Van Cauwenberghe timely appealed on January 31, 1986. Neither Blair nor Bilton, co-defendants below, is a party to this appeal.


The district court's decision that an offense is an extraditable crime presents a legal question subject to de novo review by this court. Quinn v. Robinson, 783 F.2d 776, 791-92 (9th Cir.), cert. denied, --- U.S. ----, 107 S.Ct. 271, 93 L.Ed.2d 247 (1986).

The right "to demand and obtain extradition of an accused criminal is created by treaty." Id. at 782; see Factor v. Laubenheimer, 290 U.S. 276, 287, 54 S.Ct. 191, 193, 78 L.Ed. 315 (1933). The offense complained of must ordinarily, therefore, be listed as an extraditable crime in the treaty. Quinn, 783 F.2d at 791. In addition, "under the doctrine of 'dual criminality,' an accused person can be extradited only if the conduct complained of is considered criminal by the jurisprudence or under the laws of both the requesting and requested nations." Id. at 783; In re Extradition of Russell, 789 F.2d 801, 803 (9th Cir.1986). This dual criminality requirement has been expressly incorporated into the Treaty. See Treaty, art. II, 31 Stat. at 1929, T.S. No. 354, at 2. To satisfy this "dual criminality" requirement,

"[t]he law does not require that the name by which the crime is described in the two countries shall be the same; nor that the scope of liability shall be coextensive, or, in other respects, the same in the two countries. It is enough if the particular act charged is criminal in both jurisdictions."
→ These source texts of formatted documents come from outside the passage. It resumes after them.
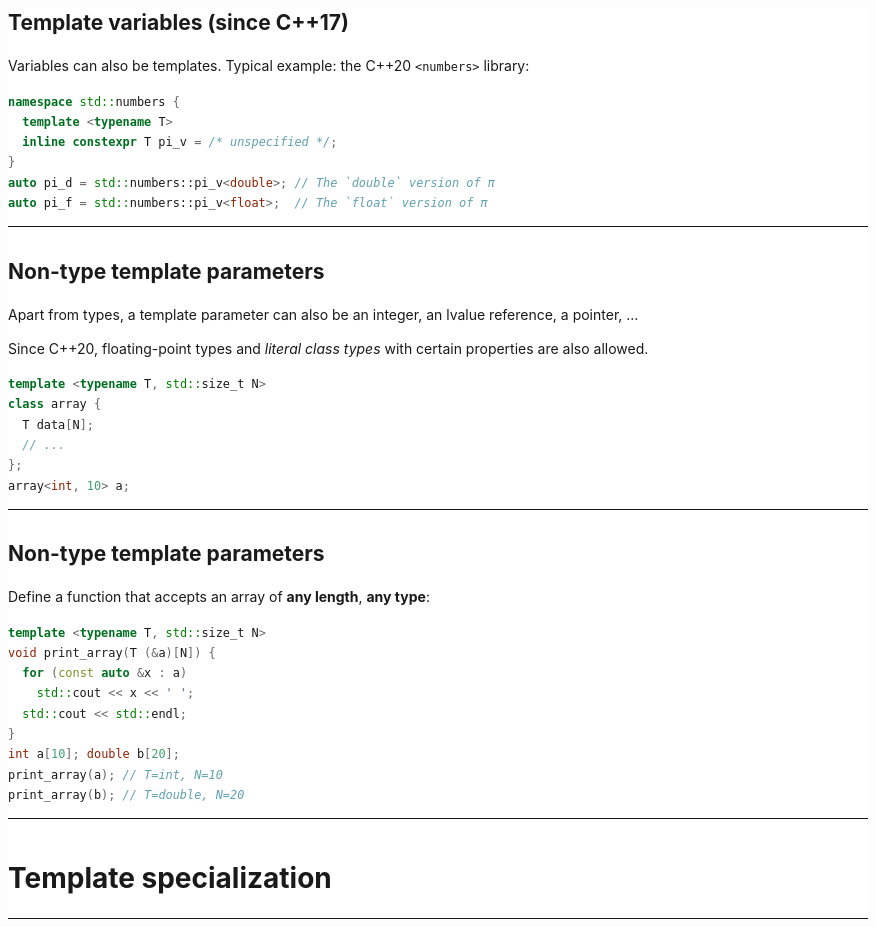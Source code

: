 
## Template variables (since C++17)

Variables can also be templates. Typical example: the C++20 `<numbers>` library:

```cpp
namespace std::numbers {
  template <typename T>
  inline constexpr T pi_v = /* unspecified */;
}
auto pi_d = std::numbers::pi_v<double>; // The `double` version of π
auto pi_f = std::numbers::pi_v<float>;  // The `float` version of π
```

---

## Non-type template parameters

Apart from types, a template parameter can also be an integer, an lvalue reference, a pointer, ...

Since C++20, floating-point types and *literal class types* with certain properties are also allowed.

```cpp
template <typename T, std::size_t N>
class array {
  T data[N];
  // ...
};
array<int, 10> a;
```

---

## Non-type template parameters

Define a function that accepts an array of **any length**, **any type**:

```cpp
template <typename T, std::size_t N>
void print_array(T (&a)[N]) {
  for (const auto &x : a)
    std::cout << x << ' ';
  std::cout << std::endl;
}
int a[10]; double b[20];
print_array(a); // T=int, N=10
print_array(b); // T=double, N=20
```

---

# Template specialization

---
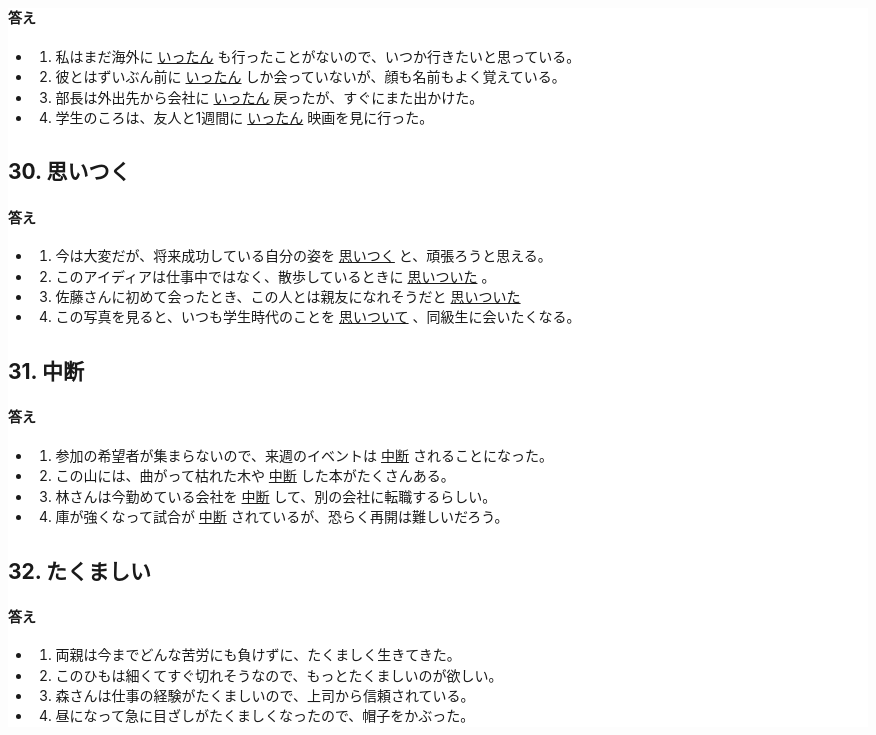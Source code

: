 #### 答え

- 1) 私はまだ海外に <u>いったん</u> も行ったことがないので、いつか行きたいと思っている。

- 2) 彼とはずいぶん前に <u>いったん</u> しか会っていないが、顔も名前もよく覚えている。

- 3) 部長は外出先から会社に <u>いったん</u> 戻ったが、すぐにまた出かけた。

- 4) 学生のころは、友人と1週間に <u>いったん</u> 映画を見に行った。



## 30. 思いつく

#### 答え

- 1) 今は大変だが、将来成功している自分の姿を <u>思いつく</u> と、頑張ろうと思える。

- 2) このアイディアは仕事中ではなく、散歩しているときに <u>思いついた</u> 。

- 3) 佐藤さんに初めて会ったとき、この人とは親友になれそうだと <u>思いついた</u>

- 4) この写真を見ると、いつも学生時代のことを <u>思いついて</u> 、同級生に会いたくなる。



## 31. 中断

#### 答え

- 1) 参加の希望者が集まらないので、来週のイベントは <u>中断</u> されることになった。

- 2) この山には、曲がって枯れた木や <u>中断</u> した本がたくさんある。

- 3) 林さんは今勤めている会社を <u>中断</u> して、別の会社に転職するらしい。

- 4) 庫が強くなって試合が <u>中断</u> されているが、恐らく再開は難しいだろう。



## 32. たくましい

#### 答え

- 1) 両親は今までどんな苦労にも負けずに、たくましく生きてきた。

- 2) このひもは細くてすぐ切れそうなので、もっとたくましいのが欲しい。

- 3) 森さんは仕事の経験がたくましいので、上司から信頼されている。

- 4) 昼になって急に目ざしがたくましくなったので、帽子をかぶった。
Russell, 789 F.2d at 803 (quoting Collins v. Loisel, 259 U.S. 309, 312, 42 S.Ct. 469, 470-71, 66 L.Ed. 956 (1922)).

As a matter of international comity, "[t]he doctrine of 'specialty' prohibits the requesting nation from prosecuting the extradited individual for any offense other than that for which the surrendering state agreed to extradite." Quinn, 783 F.2d at 783. However, since the doctrine is based on comity, its "protection exists only to the extent that the surrendering country wishes." United States v. Najohn, 785 F.2d 1420, 1422 (9th Cir.) (per curiam), cert. denied, --- U.S. ----, 107 S.Ct. 652, 93 L.Ed.2d 707 (1986). Therefore, the " 'extradited party may be tried for a crime other than that for which he was surrendered if the asylum country consents.' " Id. (quoting Berenguer v. Vance, 473 F.Supp. 1195, 1197 (D.D.C.1979)); see M. Bassiouni, International Extradition ch. VII, at 6-11 (1983).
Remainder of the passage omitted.